Mons. Scarabattoli si sofferma poi sul carcere: «Non serve a niente se è un cancello che viene solo chiuso. E’ come se l’ospedale fosse il luogo in cui i malati vengono portati e chiuse le porte affinché non passi l’infezione. Mentre l’ospedale è il luogo in cui le persone vengono curate e non soltanto custodite. Non c’è bisogno in Italia di moltiplicare i luoghi di detenzione, perché non si comprende il cuore dell’uomo, le esigenze della società e le speranze di recupero che ci possono essere. La speranza è che il carcere sia un luogo di recupero dove si somministri la medicina dell’amore, che ti porta a rinascere, a ricominciare».

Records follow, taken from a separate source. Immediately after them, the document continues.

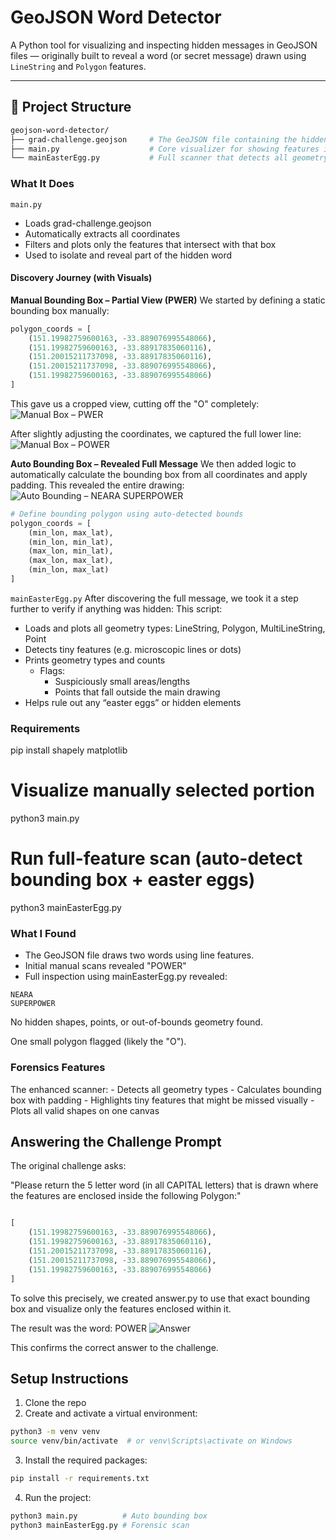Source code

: # GeoJSON Word Detector

A Python tool for visualizing and inspecting hidden messages in GeoJSON files — originally built to reveal a word (or secret message) drawn using `LineString` and `Polygon` features.

---

## 📁 Project Structure

```bash
geojson-word-detector/
├── grad-challenge.geojson     # The GeoJSON file containing the hidden message
├── main.py                    # Core visualizer for showing features inside a bounding box
└── mainEasterEgg.py           # Full scanner that detects all geometry types and suspicious shapes
```

### What It Does
```main.py```
- Loads grad-challenge.geojson
- Automatically extracts all coordinates
- Filters and plots only the features that intersect with that box
- Used to isolate and reveal part of the hidden word

#### Discovery Journey (with Visuals)
**Manual Bounding Box – Partial View (PWER)**
We started by defining a static bounding box manually:
``` python
polygon_coords = [
    (151.19982759600163, -33.889076995548066),
    (151.19982759600163, -33.88917835060116),
    (151.20015211737098, -33.88917835060116),
    (151.20015211737098, -33.889076995548066),
    (151.19982759600163, -33.889076995548066)
]
```
This gave us a cropped view, cutting off the "O" completely:
![Manual Box – PWER](./images/manual_box_pwer.png.png)

After slightly adjusting the coordinates, we captured the full lower line:
![Manual Box – POWER](./images/manual_box_power.png)

**Auto Bounding Box – Revealed Full Message**
We then added logic to automatically calculate the bounding box from all coordinates and apply padding. This revealed the entire drawing:
![Auto Bounding – NEARA SUPERPOWER](./images/auto_box_full_message.png)

```python
# Define bounding polygon using auto-detected bounds
polygon_coords = [
    (min_lon, max_lat),
    (min_lon, min_lat),
    (max_lon, min_lat),
    (max_lon, max_lat),
    (min_lon, max_lat)
]
```


```mainEasterEgg.py```
After discovering the full message, we took it a step further to verify if anything was hidden:
This script:
- Loads and plots all geometry types: LineString, Polygon, MultiLineString, Point
- Detects tiny features (e.g. microscopic lines or dots)
- Prints geometry types and counts
    - Flags:
        - Suspiciously small areas/lengths
        - Points that fall outside the main drawing
- Helps rule out any “easter eggs” or hidden elements


### Requirements
pip install shapely matplotlib

# Visualize manually selected portion
python3 main.py

# Run full-feature scan (auto-detect bounding box + easter eggs)
python3 mainEasterEgg.py

### What I Found
- The GeoJSON file draws two words using line features.
- Initial manual scans revealed "POWER"
- Full inspection using mainEasterEgg.py revealed:
```
NEARA
SUPERPOWER
```

No hidden shapes, points, or out-of-bounds geometry found.

One small polygon flagged (likely the "O").

### Forensics Features
The enhanced scanner:
    - Detects all geometry types
    - Calculates bounding box with padding
    - Highlights tiny features that might be missed visually
    - Plots all valid shapes on one canvas

## Answering the Challenge Prompt
The original challenge asks:

"Please return the 5 letter word (in all CAPITAL letters) that is drawn where the features are enclosed inside the following Polygon:"
``` python

[
    (151.19982759600163, -33.889076995548066),
    (151.19982759600163, -33.88917835060116),
    (151.20015211737098, -33.88917835060116),
    (151.20015211737098, -33.889076995548066),
    (151.19982759600163, -33.889076995548066)
]
```

To solve this precisely, we created answer.py to use that exact bounding box and visualize only the features enclosed within it.

The result was the word:
POWER
![Answer](./images/answer.png)

This confirms the correct answer to the challenge.

## Setup Instructions

1. Clone the repo
2. Create and activate a virtual environment:
``` bash
python3 -m venv venv
source venv/bin/activate  # or venv\Scripts\activate on Windows
```
3. Install the required packages:

``` bash
pip install -r requirements.txt
```

4. Run the project:
```bash
python3 main.py          # Auto bounding box
python3 mainEasterEgg.py # Forensic scan
```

Il sacerdote, avviandosi alla conclusione, sostiene che «se non c’è un cammino di recupero, è ovvio che le persone detenute rimangono le stesse come quando sono entrate. Sono come un leone in gabbia, che, quando lo hai liberato, continua ad essere un animale feroce. Se nel tempo della detenzione si offrono al detenuto delle occasioni di rinascita, quando uscirà sarà una persona nuova. Si parla delle pene alternative come la semilibertà, i lavori socialmente utili, l’affidamento ai servizi sociali fino alla libertà vigilata oggi di attualità. Nella nostra parrocchia, il prossimo fine settimana, porterà la sua testimonianza, grazie alla Comunità Papa Giovanni XXIII, l’ergastolano Carmelo Musumeci, in libertà vigilata, esempio dell’effetto della medicina dell’amore somministrata durante la detenzione».